On Racial Justice and Black Humanity
We begin by paraphrasing Franz Fanon, who wrote in Black Skin, White Masks that a people revolts when they find, quite simply, that they can no longer breathe.1
Distressed and outraged by the torture and murder of a Black person, Mr. George Floyd, at the hands—or, literally, the knee—of a White police officer, we, the community of anthropologists at Hunter College, faculty and students, are moved to express our commitment to defend the humanity not simply of all peoples, as is the discipline’s foundational (if modern) position, but more particularly the humanity of Black people. We stand with Black people in their/our struggles against state violence, economic exploitation, political repression, and all other forms of marginalization, dispossession and oppression. We recognize that all sectors of American society—from our local and national governments, capitalist enterprises, religious and educational institutions and myriad others—have labored tirelessly to devise “best practices” for denying Black Americans the basic rights and privileges of citizenship. Far from constituting manifestations of “implicit bias,” these concerted efforts have resulted in the normalization of Blacks as unworthy of human regard, let alone citizenship. Such efforts have resulted in the death of untold thousands of Black men, women and LGBTQIA2s+ people well before the lynching of Mr. Floyd. Let us at this moment pause to contemplate that police officers gunned down Ms. Breonna Taylor, a Black woman (#SayHerName), in her bed weeks before Mr. Floyd was murdered. There should have been marches for her, too. But there was no video (and she was female).
The denial of Black humanity in this country has always generated acts of resistance—ones that for generations inspired Black people and their/our supporters nationally and globally. In the Civil Rights era, Black Americans countered their dehumanization by marching in their thousands as they articulated a devastatingly simple testament to their humanity: I am a man. Generations later, we face the reality that this very same point, which should be completely unnecessary, must alas be scribbled on placards and shouted on streets all across this city, our country, and the world: Black Lives Matter.
We, as members of the Department of Anthropology, are outraged at the blatant and unrelenting negation of Black people’s humanity—and the concrete effects of that negation.
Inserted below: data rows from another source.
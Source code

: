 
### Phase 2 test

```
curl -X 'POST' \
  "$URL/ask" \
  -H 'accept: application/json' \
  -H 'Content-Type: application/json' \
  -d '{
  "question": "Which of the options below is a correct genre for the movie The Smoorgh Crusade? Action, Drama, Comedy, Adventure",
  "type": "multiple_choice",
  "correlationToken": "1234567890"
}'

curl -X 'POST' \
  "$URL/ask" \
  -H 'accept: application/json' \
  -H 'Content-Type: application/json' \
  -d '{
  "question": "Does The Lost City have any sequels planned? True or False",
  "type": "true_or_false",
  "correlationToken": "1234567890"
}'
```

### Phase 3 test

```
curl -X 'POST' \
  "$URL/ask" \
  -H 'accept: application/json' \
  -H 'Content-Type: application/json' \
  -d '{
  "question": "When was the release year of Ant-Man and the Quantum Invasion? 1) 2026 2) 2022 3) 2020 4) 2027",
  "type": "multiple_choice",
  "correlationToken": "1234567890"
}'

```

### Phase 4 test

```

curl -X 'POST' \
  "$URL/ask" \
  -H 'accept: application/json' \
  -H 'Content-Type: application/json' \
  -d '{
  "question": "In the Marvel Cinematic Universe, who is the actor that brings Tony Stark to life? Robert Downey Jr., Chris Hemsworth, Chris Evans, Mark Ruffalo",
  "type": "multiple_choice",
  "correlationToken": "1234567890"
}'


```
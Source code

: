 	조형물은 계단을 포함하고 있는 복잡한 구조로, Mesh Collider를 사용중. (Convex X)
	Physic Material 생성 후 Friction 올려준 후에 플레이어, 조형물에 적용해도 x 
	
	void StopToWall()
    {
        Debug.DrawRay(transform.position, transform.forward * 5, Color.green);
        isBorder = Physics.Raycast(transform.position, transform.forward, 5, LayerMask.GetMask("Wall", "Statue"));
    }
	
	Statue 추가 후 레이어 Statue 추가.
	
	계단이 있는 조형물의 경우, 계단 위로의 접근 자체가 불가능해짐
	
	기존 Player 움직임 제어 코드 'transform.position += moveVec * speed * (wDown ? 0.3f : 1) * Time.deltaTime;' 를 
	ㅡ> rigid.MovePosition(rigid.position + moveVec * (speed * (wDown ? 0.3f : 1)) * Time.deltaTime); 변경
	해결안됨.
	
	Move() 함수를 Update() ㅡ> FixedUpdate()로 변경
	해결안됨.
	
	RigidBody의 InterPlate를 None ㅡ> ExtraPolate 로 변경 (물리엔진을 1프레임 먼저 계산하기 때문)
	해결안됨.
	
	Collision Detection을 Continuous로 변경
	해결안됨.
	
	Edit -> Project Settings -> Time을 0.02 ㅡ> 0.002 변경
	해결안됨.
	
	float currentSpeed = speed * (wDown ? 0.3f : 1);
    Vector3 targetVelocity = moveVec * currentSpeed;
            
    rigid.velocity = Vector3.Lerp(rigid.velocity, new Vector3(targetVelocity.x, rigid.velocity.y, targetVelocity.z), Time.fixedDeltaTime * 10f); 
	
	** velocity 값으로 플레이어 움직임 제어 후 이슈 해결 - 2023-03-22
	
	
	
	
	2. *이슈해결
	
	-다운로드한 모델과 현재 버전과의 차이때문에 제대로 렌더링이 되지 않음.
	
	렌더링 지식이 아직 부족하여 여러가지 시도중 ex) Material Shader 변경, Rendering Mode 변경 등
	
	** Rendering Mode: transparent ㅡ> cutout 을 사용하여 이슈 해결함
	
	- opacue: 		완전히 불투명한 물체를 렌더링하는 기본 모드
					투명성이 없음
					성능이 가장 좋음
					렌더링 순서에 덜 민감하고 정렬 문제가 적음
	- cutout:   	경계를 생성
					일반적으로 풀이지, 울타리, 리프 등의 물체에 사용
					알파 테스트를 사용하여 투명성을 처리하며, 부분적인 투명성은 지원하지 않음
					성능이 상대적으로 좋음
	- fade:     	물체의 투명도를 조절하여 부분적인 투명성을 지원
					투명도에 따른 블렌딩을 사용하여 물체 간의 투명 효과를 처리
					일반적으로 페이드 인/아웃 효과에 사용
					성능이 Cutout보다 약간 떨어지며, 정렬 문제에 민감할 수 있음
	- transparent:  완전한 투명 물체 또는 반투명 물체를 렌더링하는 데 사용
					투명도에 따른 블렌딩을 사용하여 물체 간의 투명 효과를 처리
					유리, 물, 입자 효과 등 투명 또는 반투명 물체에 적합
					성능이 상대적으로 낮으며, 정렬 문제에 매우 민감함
We commit ourselves to teaching about (and also teaching) Black people who suffer physical and/or structural violence (poor schools and bad education, lack of health care especially during a global pandemic, racism in the job market, horrific housing, homelessness, lack of social services, neighborhood disinvestment, gentrification, voter suppression, and of course criminalization, over-policing and over-incarceration). We lift our voices in the spirit of Black resistance and toward Black liberation, committing ourselves to use our formidable power—as educators, intellectuals and, quite simply, as fellow humans who seek truth and justice—to honor Black people by holding up a mirror to their/our value, and to edify all people within the sound of our voices as to the generative power of Black life to human civilization writ large in the form of their/our scholarship, ideas, music, art, philosophies, worldviews and all the other outpourings of the human mind, soul and heart.
Recognizing the resources we have in the likes of W.E.B. Du Bois—perhaps the first anthropologist of anti-Black racism in the world and certainly the first to pinpoint the evidence of Blacks’ humanity in the fact of their/our strivings against all (racially crafted) odds—we commit ourselves to teaching the work of Black scholars. We commit ourselves to teaching against anti-Black racism. We commit ourselves to normalizing Black human value. We commit ourselves to the proposition that no student should leave our classes without understanding the life and death consequences of anti-Black racism and/or understanding something of the contributions of Black people to the world and to our common cultural and political life. These goals must constitute the minimum of our efforts. For we must do all this and more in whatever courses we teach, especially when those courses are not explicitly about race or Black people. The Department of Anthropology at Hunter College will form a working group to envision and enact other strategies for bringing about racial justice.
As workers and students in a public higher education system long starved of adequate resources, we reaffirm our commitment to solidarity with all oppressed people and recognize the truth of the historic labor movement cry, “An injury to one is an injury to all.” As anthropologists, we are inspired by the ethnic and racial diversity of the protesters and by the global scope of this movement. In the spirit of the Hunter College motto “The care of the future is mine,” we join our students in working toward a future that is radically different from our present.
1 Fanon, Franz. Black Skin, White Masks. NY: Grove Press, 2008 [1952], 201.